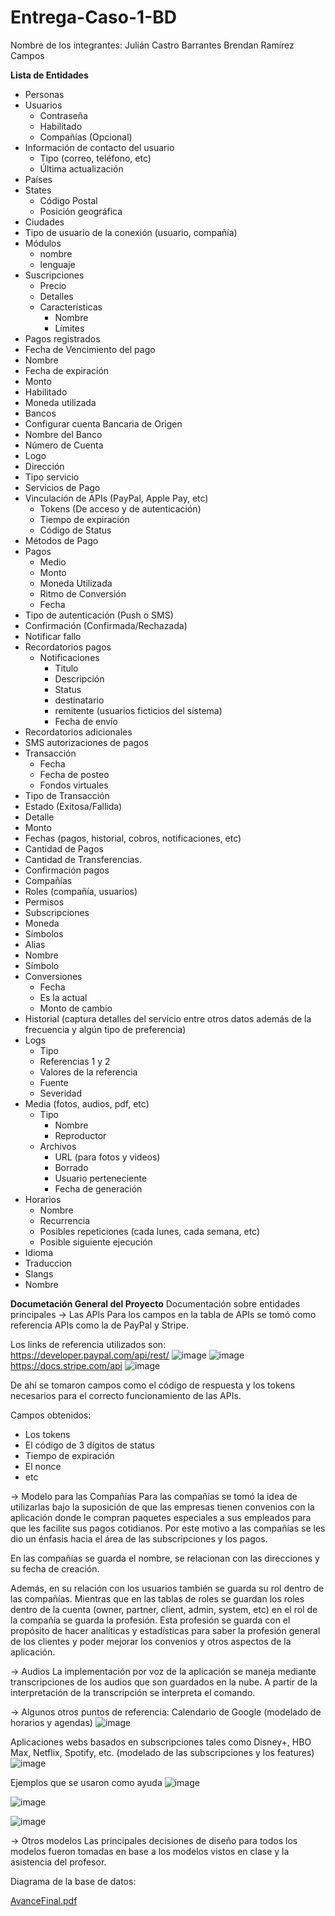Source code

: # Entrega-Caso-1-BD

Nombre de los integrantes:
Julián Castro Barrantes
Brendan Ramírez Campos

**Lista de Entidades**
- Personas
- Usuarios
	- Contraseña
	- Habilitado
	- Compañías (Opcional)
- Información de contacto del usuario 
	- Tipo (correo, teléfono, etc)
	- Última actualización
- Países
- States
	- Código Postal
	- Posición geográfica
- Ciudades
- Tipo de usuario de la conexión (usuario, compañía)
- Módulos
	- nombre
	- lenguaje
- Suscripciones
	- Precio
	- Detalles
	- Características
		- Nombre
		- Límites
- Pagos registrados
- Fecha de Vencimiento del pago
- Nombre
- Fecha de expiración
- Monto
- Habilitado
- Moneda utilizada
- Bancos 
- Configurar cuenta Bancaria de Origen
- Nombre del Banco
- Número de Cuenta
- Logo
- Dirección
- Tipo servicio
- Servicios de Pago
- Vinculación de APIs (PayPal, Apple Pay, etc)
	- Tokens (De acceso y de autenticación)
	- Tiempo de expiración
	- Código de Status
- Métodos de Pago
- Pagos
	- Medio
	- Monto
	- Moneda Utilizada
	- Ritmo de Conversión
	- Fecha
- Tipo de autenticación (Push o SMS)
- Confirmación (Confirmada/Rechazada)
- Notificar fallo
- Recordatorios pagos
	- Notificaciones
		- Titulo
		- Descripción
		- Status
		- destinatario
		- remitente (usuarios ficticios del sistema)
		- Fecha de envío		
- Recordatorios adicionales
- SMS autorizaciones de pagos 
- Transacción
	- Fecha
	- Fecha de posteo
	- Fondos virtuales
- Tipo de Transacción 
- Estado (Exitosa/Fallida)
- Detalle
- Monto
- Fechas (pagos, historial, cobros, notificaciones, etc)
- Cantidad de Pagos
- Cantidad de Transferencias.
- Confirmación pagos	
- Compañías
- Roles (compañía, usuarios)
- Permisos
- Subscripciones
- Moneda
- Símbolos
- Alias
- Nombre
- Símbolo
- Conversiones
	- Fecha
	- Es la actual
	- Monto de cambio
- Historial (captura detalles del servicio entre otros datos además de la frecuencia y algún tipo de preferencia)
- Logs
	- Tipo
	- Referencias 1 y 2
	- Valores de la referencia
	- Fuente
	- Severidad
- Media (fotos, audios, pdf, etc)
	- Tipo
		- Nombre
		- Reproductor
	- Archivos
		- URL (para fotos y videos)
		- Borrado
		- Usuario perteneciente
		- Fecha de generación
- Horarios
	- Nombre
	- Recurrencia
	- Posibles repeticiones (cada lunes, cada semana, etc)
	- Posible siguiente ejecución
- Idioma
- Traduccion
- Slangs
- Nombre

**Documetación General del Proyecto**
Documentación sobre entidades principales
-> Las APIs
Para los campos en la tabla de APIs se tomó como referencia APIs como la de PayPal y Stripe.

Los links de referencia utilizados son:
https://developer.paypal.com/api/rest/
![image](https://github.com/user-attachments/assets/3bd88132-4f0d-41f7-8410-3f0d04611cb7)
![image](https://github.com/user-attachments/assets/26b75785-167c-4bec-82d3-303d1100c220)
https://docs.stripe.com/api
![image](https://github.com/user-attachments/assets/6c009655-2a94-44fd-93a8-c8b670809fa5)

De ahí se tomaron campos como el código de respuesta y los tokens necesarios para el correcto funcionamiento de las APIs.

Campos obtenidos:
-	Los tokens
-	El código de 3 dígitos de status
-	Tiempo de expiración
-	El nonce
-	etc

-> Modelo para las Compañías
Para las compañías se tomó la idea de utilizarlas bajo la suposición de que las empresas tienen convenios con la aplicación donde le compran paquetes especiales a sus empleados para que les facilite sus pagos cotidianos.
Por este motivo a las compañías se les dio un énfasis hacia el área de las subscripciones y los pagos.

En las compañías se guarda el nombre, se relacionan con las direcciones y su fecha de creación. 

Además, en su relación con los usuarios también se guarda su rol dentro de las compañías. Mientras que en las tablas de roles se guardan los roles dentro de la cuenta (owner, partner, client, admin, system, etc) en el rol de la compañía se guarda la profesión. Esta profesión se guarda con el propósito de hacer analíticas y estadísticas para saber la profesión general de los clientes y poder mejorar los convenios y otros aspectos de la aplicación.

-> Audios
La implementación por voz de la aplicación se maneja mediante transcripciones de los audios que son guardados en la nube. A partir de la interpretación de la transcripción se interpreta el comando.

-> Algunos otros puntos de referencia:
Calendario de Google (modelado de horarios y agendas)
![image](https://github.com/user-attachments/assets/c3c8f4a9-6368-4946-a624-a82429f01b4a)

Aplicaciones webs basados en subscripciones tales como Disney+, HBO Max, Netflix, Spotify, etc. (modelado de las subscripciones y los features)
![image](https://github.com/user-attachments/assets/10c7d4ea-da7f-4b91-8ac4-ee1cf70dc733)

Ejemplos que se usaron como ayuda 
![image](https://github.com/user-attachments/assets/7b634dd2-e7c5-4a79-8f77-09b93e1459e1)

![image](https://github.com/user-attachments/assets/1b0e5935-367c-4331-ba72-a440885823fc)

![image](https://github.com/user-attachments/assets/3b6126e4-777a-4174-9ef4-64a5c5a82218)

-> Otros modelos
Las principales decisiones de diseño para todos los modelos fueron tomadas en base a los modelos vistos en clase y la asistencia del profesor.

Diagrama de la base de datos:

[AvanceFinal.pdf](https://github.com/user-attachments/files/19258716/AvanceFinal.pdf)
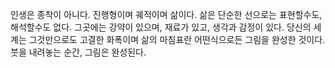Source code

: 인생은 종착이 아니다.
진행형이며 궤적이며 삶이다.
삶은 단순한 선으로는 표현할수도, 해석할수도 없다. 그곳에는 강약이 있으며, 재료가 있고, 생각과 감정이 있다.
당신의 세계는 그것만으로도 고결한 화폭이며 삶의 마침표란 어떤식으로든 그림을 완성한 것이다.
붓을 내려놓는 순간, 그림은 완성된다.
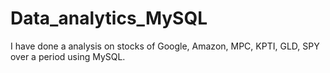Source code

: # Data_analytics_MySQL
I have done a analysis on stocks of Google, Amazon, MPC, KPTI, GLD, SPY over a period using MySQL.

-- -- --

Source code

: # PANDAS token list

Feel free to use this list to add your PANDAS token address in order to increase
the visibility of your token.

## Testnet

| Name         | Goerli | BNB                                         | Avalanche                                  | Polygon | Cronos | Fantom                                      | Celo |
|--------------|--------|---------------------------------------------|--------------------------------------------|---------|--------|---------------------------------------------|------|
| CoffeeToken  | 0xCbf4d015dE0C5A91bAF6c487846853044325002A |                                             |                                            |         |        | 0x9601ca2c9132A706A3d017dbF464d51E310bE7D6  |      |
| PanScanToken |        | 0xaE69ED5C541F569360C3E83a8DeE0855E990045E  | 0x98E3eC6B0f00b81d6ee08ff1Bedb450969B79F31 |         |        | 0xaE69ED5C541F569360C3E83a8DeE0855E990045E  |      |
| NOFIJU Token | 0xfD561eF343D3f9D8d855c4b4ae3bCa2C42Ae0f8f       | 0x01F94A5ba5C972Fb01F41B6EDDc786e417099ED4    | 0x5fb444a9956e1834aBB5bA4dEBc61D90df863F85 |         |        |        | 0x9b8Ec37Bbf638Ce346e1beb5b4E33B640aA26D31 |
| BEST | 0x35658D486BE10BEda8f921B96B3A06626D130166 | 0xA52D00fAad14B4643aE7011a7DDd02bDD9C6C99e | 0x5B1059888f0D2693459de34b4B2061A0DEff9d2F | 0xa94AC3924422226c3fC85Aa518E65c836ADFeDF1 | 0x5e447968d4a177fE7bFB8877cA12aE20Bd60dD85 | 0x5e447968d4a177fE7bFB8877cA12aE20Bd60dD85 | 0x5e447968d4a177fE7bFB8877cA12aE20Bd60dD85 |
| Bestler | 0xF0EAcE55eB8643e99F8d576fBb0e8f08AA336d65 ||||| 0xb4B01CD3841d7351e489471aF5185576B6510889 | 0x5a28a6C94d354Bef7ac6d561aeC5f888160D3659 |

-- -- --

WHAT TO PRODUCE >>
Please copy the lines in the records above between the one holding "- Monto de cambio" and the one holding "En las compañías", inclusive, exactly and with no other line.

WRITTEN RESPONSE >>
	- Monto de cambio
- Historial (captura detalles del servicio entre otros datos además de la frecuencia y algún tipo de preferencia)
- Logs
	- Tipo
	- Referencias 1 y 2
	- Valores de la referencia
	- Fuente
	- Severidad
- Media (fotos, audios, pdf, etc)
	- Tipo
		- Nombre
		- Reproductor
	- Archivos
		- URL (para fotos y videos)
		- Borrado
		- Usuario perteneciente
		- Fecha de generación
- Horarios
	- Nombre
	- Recurrencia
	- Posibles repeticiones (cada lunes, cada semana, etc)
	- Posible siguiente ejecución
- Idioma
- Traduccion
- Slangs
- Nombre

**Documetación General del Proyecto**
Documentación sobre entidades principales
-> Las APIs
Para los campos en la tabla de APIs se tomó como referencia APIs como la de PayPal y Stripe.

Los links de referencia utilizados son:
https://developer.paypal.com/api/rest/
![image](https://github.com/user-attachments/assets/3bd88132-4f0d-41f7-8410-3f0d04611cb7)
![image](https://github.com/user-attachments/assets/26b75785-167c-4bec-82d3-303d1100c220)
https://docs.stripe.com/api
![image](https://github.com/user-attachments/assets/6c009655-2a94-44fd-93a8-c8b670809fa5)

De ahí se tomaron campos como el código de respuesta y los tokens necesarios para el correcto funcionamiento de las APIs.

Campos obtenidos:
-	Los tokens
-	El código de 3 dígitos de status
-	Tiempo de expiración
-	El nonce
-	etc

-> Modelo para las Compañías
Para las compañías se tomó la idea de utilizarlas bajo la suposición de que las empresas tienen convenios con la aplicación donde le compran paquetes especiales a sus empleados para que les facilite sus pagos cotidianos.
Por este motivo a las compañías se les dio un énfasis hacia el área de las subscripciones y los pagos.

En las compañías se guarda el nombre, se relacionan con las direcciones y su fecha de creación. 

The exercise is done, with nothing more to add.